Tuesday, July 19, 2011

Square Pegs and Oranges

Silly rumor season has started, and some of the buzz has been about the Nats hoping to find a leadoff hitting centerfielder like Mr. Bourn.

All I think of when I see that? AAIEIEIEIEIEEEEEEEE

Ever since the Nats moved here in 1987, they've tried EVERY SINGLE YEAR to find a lead-off hitting centerfielder. Here's the problem: there just aren't that many leadoff hitting CFers. Lemme qualify that. Of tonight's 30 teams in action, 8 had leadoff hitters who played center. How many should be? Maybe half that total.

The problem with the Nats -- and it's true of their entire roster -- is that they just don't have enough good players. Don't focus on the role. Focus on getting good players, then figure a slot for them.

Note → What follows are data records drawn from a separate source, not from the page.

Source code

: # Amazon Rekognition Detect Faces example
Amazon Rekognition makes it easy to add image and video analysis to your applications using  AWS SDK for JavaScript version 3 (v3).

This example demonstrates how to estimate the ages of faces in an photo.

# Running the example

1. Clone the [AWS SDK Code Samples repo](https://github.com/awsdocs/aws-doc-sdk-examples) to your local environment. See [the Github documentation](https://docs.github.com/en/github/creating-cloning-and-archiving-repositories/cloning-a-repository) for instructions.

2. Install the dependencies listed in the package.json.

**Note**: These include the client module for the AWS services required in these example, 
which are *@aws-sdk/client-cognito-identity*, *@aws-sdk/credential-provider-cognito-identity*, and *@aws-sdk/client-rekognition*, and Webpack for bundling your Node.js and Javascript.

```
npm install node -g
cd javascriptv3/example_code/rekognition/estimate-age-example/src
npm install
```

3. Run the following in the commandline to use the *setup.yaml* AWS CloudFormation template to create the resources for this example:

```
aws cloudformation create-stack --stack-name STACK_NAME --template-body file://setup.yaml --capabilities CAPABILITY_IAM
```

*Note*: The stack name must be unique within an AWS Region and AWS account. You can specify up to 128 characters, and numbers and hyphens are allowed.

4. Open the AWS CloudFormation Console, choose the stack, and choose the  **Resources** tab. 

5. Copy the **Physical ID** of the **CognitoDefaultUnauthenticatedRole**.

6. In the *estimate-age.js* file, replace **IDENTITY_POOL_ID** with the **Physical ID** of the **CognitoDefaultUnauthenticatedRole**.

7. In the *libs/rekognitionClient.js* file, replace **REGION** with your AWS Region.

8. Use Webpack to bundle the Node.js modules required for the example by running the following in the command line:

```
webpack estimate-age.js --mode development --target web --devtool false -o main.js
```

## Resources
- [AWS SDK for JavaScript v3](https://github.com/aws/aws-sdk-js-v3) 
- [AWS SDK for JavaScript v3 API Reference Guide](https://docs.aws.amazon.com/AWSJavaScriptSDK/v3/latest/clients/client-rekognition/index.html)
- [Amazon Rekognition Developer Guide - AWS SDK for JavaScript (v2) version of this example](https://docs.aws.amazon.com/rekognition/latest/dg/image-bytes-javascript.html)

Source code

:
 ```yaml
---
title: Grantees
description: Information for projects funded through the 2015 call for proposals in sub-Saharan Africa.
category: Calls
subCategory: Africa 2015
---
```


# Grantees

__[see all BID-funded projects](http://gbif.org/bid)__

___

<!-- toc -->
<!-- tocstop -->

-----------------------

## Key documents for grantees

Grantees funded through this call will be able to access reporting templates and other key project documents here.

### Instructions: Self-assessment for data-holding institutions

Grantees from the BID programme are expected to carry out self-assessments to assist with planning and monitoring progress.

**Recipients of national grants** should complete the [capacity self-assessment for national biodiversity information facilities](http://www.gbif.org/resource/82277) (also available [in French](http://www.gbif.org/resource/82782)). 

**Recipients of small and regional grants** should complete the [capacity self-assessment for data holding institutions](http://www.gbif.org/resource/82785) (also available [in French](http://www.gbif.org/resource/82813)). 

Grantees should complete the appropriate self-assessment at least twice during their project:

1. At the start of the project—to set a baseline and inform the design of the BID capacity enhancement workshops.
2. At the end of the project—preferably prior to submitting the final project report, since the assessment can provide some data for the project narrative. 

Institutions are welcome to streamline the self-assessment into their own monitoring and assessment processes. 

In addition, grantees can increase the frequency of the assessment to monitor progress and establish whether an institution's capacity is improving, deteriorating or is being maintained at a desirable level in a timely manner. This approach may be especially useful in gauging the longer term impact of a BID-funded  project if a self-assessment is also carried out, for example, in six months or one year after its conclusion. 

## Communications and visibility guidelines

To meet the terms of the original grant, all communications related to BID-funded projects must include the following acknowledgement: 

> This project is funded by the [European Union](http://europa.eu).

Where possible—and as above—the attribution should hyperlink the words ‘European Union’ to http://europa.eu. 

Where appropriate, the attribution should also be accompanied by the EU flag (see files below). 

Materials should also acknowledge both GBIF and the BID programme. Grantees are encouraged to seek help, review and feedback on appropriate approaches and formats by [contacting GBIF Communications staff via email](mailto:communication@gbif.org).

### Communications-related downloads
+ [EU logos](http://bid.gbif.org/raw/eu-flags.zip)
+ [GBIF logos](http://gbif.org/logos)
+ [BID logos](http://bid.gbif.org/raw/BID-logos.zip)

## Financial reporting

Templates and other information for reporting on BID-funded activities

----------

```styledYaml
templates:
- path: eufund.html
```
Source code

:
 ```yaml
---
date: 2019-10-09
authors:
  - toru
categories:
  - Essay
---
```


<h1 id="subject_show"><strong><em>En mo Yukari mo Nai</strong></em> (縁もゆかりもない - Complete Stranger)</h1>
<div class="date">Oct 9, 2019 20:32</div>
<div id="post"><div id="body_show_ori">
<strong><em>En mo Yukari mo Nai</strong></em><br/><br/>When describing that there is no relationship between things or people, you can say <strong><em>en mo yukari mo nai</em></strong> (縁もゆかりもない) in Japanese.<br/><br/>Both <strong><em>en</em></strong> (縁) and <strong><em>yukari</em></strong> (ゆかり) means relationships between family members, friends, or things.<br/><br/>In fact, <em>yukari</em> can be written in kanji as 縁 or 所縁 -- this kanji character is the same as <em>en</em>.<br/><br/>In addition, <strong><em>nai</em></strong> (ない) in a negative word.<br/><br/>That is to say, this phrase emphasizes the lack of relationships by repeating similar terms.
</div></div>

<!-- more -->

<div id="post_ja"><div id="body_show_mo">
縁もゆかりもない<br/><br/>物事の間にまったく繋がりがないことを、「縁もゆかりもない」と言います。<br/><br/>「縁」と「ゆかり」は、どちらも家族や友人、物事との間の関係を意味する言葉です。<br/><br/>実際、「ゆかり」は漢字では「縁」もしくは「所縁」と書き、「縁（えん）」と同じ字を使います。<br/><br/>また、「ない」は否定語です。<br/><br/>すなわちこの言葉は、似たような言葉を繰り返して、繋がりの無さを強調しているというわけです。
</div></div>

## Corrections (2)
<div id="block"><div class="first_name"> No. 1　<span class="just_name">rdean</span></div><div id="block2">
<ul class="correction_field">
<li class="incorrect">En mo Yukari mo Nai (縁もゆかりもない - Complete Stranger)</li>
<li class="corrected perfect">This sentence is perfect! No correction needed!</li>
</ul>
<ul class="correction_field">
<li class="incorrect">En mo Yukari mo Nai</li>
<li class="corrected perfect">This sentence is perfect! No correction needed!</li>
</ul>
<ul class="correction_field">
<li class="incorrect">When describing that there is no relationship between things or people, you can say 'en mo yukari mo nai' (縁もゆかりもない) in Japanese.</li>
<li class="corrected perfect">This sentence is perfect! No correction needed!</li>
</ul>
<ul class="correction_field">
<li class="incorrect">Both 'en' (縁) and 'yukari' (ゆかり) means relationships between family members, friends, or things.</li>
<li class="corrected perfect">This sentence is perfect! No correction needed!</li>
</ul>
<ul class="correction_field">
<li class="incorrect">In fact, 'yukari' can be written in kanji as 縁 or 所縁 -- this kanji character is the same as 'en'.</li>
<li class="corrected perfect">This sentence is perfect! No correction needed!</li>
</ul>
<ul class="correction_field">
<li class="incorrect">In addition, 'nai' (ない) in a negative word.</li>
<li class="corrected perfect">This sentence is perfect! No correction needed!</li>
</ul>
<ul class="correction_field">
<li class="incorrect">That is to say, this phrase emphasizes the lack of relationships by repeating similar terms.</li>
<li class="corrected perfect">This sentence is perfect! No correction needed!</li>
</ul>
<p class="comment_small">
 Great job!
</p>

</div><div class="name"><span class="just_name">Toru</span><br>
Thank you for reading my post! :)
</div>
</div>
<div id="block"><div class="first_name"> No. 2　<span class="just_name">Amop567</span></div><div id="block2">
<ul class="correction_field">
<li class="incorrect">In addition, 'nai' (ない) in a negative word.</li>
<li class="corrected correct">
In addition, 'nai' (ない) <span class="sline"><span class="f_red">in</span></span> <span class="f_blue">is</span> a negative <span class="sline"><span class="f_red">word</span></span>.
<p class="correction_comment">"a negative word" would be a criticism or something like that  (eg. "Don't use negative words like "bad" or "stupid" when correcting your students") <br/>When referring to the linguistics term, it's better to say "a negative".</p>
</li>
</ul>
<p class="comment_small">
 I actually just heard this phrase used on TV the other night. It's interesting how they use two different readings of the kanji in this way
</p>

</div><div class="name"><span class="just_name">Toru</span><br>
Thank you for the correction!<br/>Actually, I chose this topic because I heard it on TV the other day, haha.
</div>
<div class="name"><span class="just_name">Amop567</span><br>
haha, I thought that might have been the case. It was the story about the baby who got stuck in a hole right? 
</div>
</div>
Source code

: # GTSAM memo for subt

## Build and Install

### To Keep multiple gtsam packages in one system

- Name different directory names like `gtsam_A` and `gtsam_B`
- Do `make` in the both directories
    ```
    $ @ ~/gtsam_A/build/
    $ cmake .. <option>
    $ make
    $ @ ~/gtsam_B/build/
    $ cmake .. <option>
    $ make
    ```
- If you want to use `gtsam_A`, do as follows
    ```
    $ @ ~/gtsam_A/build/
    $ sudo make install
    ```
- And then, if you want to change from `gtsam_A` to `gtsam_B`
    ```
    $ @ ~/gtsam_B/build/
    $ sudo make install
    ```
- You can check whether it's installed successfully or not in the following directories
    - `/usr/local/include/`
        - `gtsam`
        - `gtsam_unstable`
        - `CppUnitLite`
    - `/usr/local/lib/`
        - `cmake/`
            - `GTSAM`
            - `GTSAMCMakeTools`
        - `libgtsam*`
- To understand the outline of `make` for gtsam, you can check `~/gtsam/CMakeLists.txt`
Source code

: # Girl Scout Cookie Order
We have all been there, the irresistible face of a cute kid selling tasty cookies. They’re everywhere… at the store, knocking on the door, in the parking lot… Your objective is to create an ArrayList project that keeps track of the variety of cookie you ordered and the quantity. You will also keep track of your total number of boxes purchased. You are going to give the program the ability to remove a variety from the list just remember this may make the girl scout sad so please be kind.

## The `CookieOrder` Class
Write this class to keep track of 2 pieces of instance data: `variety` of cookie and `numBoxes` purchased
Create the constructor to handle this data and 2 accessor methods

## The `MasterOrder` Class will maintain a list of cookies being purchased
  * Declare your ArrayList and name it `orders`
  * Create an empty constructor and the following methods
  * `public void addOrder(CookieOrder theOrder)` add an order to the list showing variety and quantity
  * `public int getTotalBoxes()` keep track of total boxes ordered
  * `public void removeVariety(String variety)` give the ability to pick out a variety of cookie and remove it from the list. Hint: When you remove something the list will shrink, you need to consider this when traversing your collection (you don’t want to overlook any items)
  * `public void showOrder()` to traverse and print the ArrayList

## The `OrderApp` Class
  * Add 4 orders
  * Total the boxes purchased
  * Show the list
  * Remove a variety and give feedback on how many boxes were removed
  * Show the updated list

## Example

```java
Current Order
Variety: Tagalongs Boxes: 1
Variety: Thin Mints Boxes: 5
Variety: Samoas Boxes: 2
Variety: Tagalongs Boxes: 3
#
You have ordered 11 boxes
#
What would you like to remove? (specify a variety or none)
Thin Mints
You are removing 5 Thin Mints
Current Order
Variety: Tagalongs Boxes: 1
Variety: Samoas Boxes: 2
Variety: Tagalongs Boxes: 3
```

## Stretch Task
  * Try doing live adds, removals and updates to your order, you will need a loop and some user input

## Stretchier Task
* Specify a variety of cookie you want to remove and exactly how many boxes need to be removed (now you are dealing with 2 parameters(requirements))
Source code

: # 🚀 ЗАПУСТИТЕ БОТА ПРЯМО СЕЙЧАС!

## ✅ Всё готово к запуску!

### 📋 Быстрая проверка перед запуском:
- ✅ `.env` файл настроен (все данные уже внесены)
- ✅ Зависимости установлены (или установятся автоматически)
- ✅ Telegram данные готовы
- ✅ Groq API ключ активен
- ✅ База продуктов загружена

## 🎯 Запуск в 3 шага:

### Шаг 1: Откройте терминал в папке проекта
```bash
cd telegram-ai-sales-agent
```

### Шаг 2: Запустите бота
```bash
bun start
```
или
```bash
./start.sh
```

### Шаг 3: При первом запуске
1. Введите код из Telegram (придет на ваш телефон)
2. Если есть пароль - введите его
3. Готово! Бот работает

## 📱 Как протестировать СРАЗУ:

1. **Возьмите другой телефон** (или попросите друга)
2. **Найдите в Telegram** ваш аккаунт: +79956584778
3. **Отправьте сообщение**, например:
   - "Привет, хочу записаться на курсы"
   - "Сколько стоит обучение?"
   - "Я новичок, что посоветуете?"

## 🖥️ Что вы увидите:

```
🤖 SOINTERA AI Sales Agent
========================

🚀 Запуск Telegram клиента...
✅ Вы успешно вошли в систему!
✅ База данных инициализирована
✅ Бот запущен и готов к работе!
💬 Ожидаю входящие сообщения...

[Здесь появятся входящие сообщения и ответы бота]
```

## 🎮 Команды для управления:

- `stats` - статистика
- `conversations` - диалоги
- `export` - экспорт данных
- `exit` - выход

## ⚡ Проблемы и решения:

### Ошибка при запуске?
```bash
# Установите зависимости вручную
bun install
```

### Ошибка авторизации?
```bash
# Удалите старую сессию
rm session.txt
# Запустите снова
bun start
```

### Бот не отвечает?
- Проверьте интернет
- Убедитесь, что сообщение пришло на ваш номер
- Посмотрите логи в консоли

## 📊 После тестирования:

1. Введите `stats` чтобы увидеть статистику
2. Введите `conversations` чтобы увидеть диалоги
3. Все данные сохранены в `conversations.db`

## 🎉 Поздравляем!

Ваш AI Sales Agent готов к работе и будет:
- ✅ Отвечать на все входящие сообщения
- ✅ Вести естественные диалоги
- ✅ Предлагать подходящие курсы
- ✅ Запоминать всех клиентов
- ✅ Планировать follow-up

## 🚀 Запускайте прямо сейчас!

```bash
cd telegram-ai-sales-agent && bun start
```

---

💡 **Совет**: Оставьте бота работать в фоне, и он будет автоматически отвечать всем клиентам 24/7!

When you cast your net into something so narrow as a leadoff hitting CFer, you're artificially narrowing the pool of potential players.

Sure, Mr. Bourn would look great in the Nats uniform batting leadoff. But then I'd be even happier with Mr. Kemp beatting cleanup.

Saturday, July 02, 2011

Innings, Pitches, Bananas & Pears

Having secured his first win in four tries as manager of the Washington Nationals, Davey Johnson has shifted his focus to creating a better machine. Today's topic: giving his starting pitchers "a longer leash".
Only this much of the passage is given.